Copy out each line of the data below in which the string "both" appears.

[Dataset entries]
= = = = =

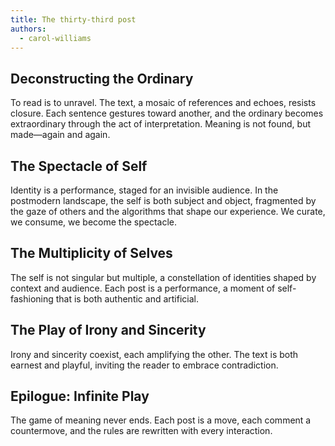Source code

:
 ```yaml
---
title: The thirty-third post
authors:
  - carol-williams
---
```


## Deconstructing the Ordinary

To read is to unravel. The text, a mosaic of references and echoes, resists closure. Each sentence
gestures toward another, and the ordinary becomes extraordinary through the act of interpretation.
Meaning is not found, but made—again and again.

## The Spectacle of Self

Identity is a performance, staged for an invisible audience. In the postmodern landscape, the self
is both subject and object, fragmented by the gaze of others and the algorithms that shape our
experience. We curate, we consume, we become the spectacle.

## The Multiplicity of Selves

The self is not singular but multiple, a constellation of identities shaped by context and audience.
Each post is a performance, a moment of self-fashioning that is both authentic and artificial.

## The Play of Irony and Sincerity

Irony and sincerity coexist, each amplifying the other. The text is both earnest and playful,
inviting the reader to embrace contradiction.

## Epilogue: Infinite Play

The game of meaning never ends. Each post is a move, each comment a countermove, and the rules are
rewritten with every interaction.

= = = = =

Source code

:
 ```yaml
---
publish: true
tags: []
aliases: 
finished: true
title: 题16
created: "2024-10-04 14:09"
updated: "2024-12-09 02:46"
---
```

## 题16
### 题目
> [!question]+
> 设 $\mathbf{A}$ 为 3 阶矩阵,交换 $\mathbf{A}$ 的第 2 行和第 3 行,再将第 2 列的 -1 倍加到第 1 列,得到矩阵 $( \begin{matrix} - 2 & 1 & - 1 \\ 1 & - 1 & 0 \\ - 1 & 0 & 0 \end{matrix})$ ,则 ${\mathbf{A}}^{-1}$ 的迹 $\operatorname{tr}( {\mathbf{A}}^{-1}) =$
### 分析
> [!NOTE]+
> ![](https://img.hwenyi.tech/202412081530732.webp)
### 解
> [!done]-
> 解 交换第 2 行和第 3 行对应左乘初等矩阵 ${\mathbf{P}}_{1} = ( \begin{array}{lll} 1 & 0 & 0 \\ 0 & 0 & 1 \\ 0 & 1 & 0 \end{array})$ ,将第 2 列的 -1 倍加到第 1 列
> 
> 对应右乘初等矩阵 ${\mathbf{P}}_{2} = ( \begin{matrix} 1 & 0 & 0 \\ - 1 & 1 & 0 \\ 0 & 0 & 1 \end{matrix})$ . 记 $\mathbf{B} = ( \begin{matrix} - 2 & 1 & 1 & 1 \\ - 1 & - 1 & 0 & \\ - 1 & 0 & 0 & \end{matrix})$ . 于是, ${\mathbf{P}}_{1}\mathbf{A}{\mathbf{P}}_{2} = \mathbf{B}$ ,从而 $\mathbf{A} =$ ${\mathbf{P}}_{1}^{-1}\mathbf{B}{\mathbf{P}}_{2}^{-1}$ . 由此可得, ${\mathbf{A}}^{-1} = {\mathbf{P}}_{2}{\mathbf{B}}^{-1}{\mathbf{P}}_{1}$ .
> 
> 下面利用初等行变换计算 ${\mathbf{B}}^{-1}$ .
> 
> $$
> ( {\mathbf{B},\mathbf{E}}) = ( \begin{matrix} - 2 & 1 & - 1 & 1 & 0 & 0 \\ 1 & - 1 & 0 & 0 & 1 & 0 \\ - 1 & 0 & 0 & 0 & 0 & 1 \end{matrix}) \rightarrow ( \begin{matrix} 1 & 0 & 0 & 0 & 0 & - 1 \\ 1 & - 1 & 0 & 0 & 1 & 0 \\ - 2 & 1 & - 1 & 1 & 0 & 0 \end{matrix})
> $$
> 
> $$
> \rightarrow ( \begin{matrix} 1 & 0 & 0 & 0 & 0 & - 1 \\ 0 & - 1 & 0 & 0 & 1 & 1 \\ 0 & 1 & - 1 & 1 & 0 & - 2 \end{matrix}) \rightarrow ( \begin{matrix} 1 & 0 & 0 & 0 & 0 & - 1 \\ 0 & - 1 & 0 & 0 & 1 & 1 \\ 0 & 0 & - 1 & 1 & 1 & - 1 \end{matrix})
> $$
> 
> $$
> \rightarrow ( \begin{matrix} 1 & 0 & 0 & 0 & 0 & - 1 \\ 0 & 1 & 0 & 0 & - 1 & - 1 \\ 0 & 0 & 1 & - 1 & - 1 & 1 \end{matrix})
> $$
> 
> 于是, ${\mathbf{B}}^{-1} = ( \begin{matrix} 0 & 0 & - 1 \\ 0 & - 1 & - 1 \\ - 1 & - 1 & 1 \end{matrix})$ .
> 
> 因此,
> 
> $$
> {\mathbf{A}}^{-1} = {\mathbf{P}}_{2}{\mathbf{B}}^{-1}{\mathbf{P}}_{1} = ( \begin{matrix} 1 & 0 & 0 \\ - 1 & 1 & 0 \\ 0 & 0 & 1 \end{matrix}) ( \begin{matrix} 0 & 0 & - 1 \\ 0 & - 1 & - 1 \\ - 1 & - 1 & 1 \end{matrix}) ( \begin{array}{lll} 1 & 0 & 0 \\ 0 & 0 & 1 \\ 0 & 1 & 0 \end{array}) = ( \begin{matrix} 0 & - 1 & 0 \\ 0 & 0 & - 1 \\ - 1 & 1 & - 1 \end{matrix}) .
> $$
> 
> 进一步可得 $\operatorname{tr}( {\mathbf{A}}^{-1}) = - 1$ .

= = = = =

→ **Reply**:
is both subject and object, fragmented by the gaze of others and the algorithms that shape our
Each post is a performance, a moment of self-fashioning that is both authentic and artificial.
Irony and sincerity coexist, each amplifying the other. The text is both earnest and playful,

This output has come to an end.